Noutro momento, já expliquei como “descobri” Carlos Drummond de Andrade, o “gauche” arredio. Na remota década de 1960, numa antologia escolar organizada por Walter Wey, encontrei o “Poema de sete faces”, que mudaria, para sempre, o meu conceito de poesia. Li o texto tantas vezes que acabei decorando-o. De tanto ler Drummond, senti-me (como direi?) “íntimo” do poeta. Um dia, ganhei de uma bela senhora a antologia “Reunião”, dez livros de poemas do itabirano. Foi um dos melhores presentes da minha vida.
Em meados da década de 1970, publiquei um folheto de cordel denominado “Vida de Nordestino”, escondido por trás do pseudônimo João José Piripiri. Com a ousadia típica dos inconsequentes, mandei um exemplar para o Drummond.

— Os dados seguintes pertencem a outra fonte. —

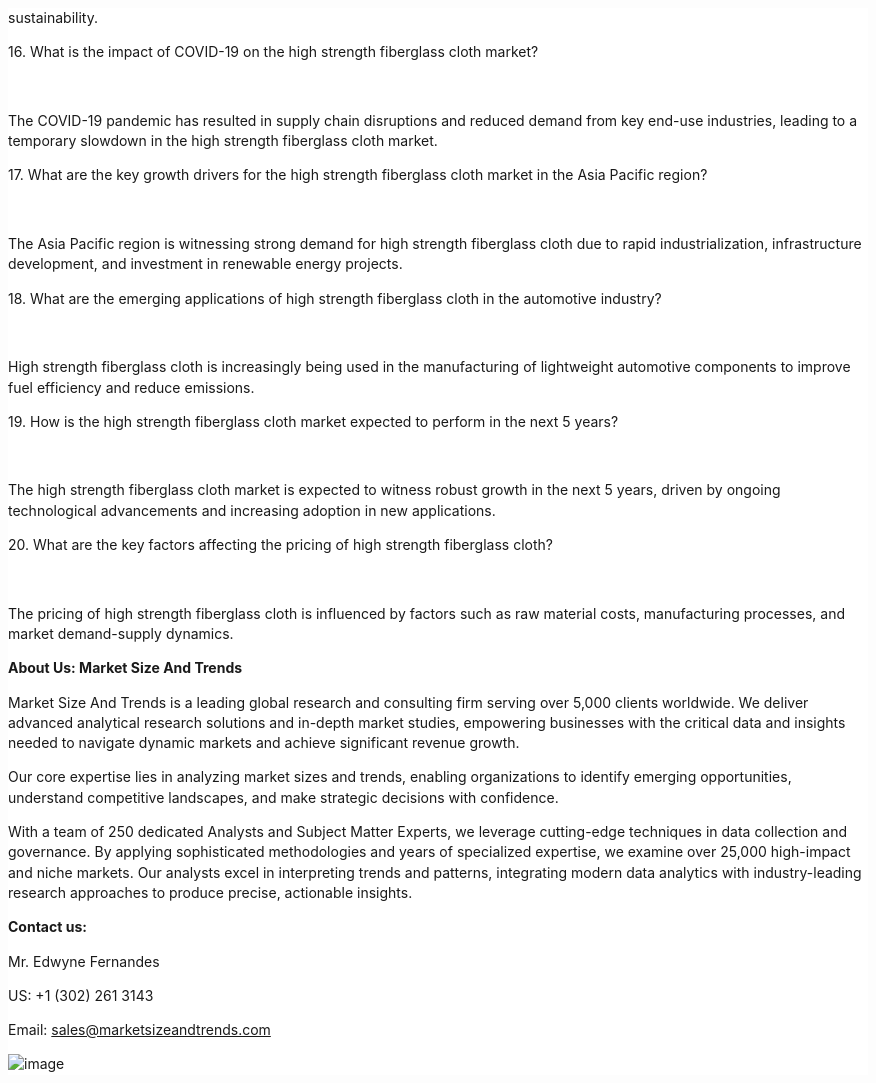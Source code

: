 sustainability.</p>16. What is the impact of COVID-19 on the high strength fiberglass cloth market?    <p>&nbsp;</p><p>The COVID-19 pandemic has resulted in supply chain disruptions and reduced demand from key end-use industries, leading to a temporary slowdown in the high strength fiberglass cloth market.</p>17. What are the key growth drivers for the high strength fiberglass cloth market in the Asia Pacific region?    <p>&nbsp;</p><p>The Asia Pacific region is witnessing strong demand for high strength fiberglass cloth due to rapid industrialization, infrastructure development, and investment in renewable energy projects.</p>18. What are the emerging applications of high strength fiberglass cloth in the automotive industry?    <p>&nbsp;</p><p>High strength fiberglass cloth is increasingly being used in the manufacturing of lightweight automotive components to improve fuel efficiency and reduce emissions.</p>19. How is the high strength fiberglass cloth market expected to perform in the next 5 years?    <p>&nbsp;</p><p>The high strength fiberglass cloth market is expected to witness robust growth in the next 5 years, driven by ongoing technological advancements and increasing adoption in new applications.</p>20. What are the key factors affecting the pricing of high strength fiberglass cloth?    <p>&nbsp;</p><p>The pricing of high strength fiberglass cloth is influenced by factors such as raw material costs, manufacturing processes, and market demand-supply dynamics.</p></p><p><strong>About Us:&nbsp;Market Size And Trends</strong></p><p>Market Size And Trends&nbsp;is a leading global research and consulting firm serving over 5,000 clients worldwide. We deliver advanced analytical research solutions and in-depth market studies, empowering businesses with the critical data and insights needed to navigate dynamic markets and achieve significant revenue growth.</p><p>Our core expertise lies in analyzing market sizes and trends, enabling organizations to identify emerging opportunities, understand competitive landscapes, and make strategic decisions with confidence.</p><p>With a team of 250 dedicated Analysts and Subject Matter Experts, we leverage cutting-edge techniques in data collection and governance. By applying sophisticated methodologies and years of specialized expertise, we examine over 25,000 high-impact and niche markets. Our analysts excel in interpreting trends and patterns, integrating modern data analytics with industry-leading research approaches to produce precise, actionable insights.</p><p><strong>Contact us:</strong></p><p>Mr. Edwyne Fernandes</p><p>US: +1 (302) 261 3143</p><p>Email: <a href="mailto:sales@marketsizeandtrends.com">sales@marketsizeandtrends.com</a>&nbsp;</p>
![image](https://github.com/user-attachments/assets/b62ed2d2-4c4f-415b-b388-aaa6e43d7715)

Extremamente atencioso, uma semana depois, recebi um bilhete do poeta. Com sua letra miúda, numa folha de papel muito delicado, escreveu: “Vida de nordestino inscreve-se na melhor tradição da poesia popular nordestina”. Li e reli o bilhete, mas nunca ousei publicá-lo em lugar nenhum. Entendi o gesto como simples delicadeza do itabirano. Algum tempo depois, encontrei o poema “Apelo aos meus dessemelhantes em favor da paz”. Quase morri de vergonha. Entre outras coisas, Drummond afirma: “Não sou leitor do mundo nem espelho/ de figuras que amam refletir-se/ no outro”. Arrependi-me da bobagem que fiz.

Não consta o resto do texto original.